Para voltar à lista dos países autorizados a vender os produtos vetados, o Brasil precisará comprovar que cumpre integralmente as regras europeias durante todo o ciclo de vida dos animais exportados. Para isso, o país pode ampliar ainda mais as restrições legais aos medicamentos ou criar mecanismos mais rígidos de rastreabilidade para provar que os produtos exportados não utilizam as substâncias proibidas na Europa.
A segunda alternativa é considerada mais complexa porque exige monitoramento detalhado da cadeia produtiva, certificações sanitárias adicionais e custos maiores para produtores e frigoríficos.
Abiec
Consultada pela reportagem, a Associação Brasileira das Indústrias Exportadoras de Carnes (Abiec) manteve o posicionamento divulgado no mês passado, quando a Comissão Europeia anunciou a decisão de proibir a compra dos produtos brasileiros.
Segundo a entidade, o Brasil conta com um “dos sistemas de inspeção e defesa agropecuária mais robustos do mundo” e a carne bovina brasileira atende aos requisitos sanitários e regulatórios de mais de 170 países, incluindo os principais mercados internacionais, cumprindo “rígidos controles oficiais, sistemas de rastreabilidade e protocolos reconhecidos globalmente”.
Ainda de acordo com a associação, o setor privado vem trabalhando em parceria com o Ministério da Agricultura e Pecuária (Mapa) na elaboração de protocolos voltados ao atendimento das novas exigências europeias, além de manter diálogo técnico e colaboração com as autoridades competentes sobre o tema.
Qualidade
A Associação Brasileira de Proteína Animal (ABPA) informou que está acompanhando a formalização da decisão da União Europeia e confiante de que as autoridades brasileiras vão demonstrar, tecnicamente, que o país possui um dos mais robustos sistemas de controle sanitário mundial, capaz de garantir “elevados padrões de qualidade, rastreabilidade, biosseguridade e segurança dos alimentos”.
Em nota, a ABPA enfatizou que o veto à importação dos produtos brasileiros “não decorre de qualquer questionamento sanitário, não conformidade ou problema identificado em relação ao uso de antimicrobianos na produção animal brasileira”, mas sim ao reconhecimento europeu dos “mecanismos oficiais de fiscalização e controle adotados pelo Brasil”.
A entidade também reconheceu a legitimidade das iniciativas voltadas à proteção da saúde pública, da sanidade animal e da segurança dos alimentos, mas com ressalvas.

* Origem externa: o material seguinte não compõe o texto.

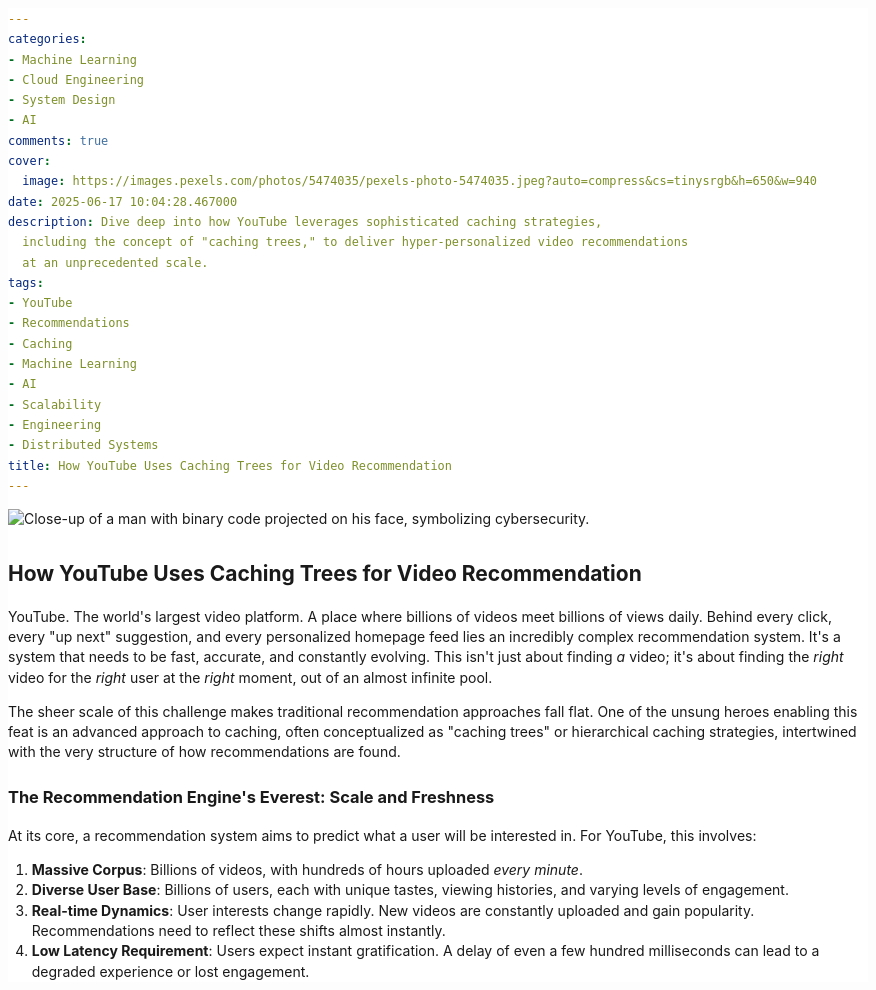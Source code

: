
```yaml
---
categories:
- Machine Learning
- Cloud Engineering
- System Design
- AI
comments: true
cover:
  image: https://images.pexels.com/photos/5474035/pexels-photo-5474035.jpeg?auto=compress&cs=tinysrgb&h=650&w=940
date: 2025-06-17 10:04:28.467000
description: Dive deep into how YouTube leverages sophisticated caching strategies,
  including the concept of "caching trees," to deliver hyper-personalized video recommendations
  at an unprecedented scale.
tags:
- YouTube
- Recommendations
- Caching
- Machine Learning
- AI
- Scalability
- Engineering
- Distributed Systems
title: How YouTube Uses Caching Trees for Video Recommendation
---
```


![Close-up of a man with binary code projected on his face, symbolizing cybersecurity.](https://images.pexels.com/photos/5474035/pexels-photo-5474035.jpeg?auto=compress&cs=tinysrgb&h=650&w=940 "Close-up of a man with binary code projected on his face, symbolizing cybersecurity.")

## How YouTube Uses Caching Trees for Video Recommendation

YouTube. The world's largest video platform. A place where billions of videos meet billions of views daily. Behind every click, every "up next" suggestion, and every personalized homepage feed lies an incredibly complex recommendation system. It's a system that needs to be fast, accurate, and constantly evolving. This isn't just about finding *a* video; it's about finding the *right* video for the *right* user at the *right* moment, out of an almost infinite pool.

The sheer scale of this challenge makes traditional recommendation approaches fall flat. One of the unsung heroes enabling this feat is an advanced approach to caching, often conceptualized as "caching trees" or hierarchical caching strategies, intertwined with the very structure of how recommendations are found.

### The Recommendation Engine's Everest: Scale and Freshness

At its core, a recommendation system aims to predict what a user will be interested in. For YouTube, this involves:

1.  **Massive Corpus**: Billions of videos, with hundreds of hours uploaded *every minute*.
2.  **Diverse User Base**: Billions of users, each with unique tastes, viewing histories, and varying levels of engagement.
3.  **Real-time Dynamics**: User interests change rapidly. New videos are constantly uploaded and gain popularity. Recommendations need to reflect these shifts almost instantly.
4.  **Low Latency Requirement**: Users expect instant gratification. A delay of even a few hundred milliseconds can lead to a degraded experience or lost engagement.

Para a associação, é necessário que as normas sanitárias nacionais estejam “fundamentadas em critérios científicos, avaliações de risco reconhecidas internacionalmente, transparência regulatória e observância aos princípios estabelecidos pela Organização Mundial de Saúde Animal, pelo Codex Alimentarius e pelos acordos multilaterais de comércio”.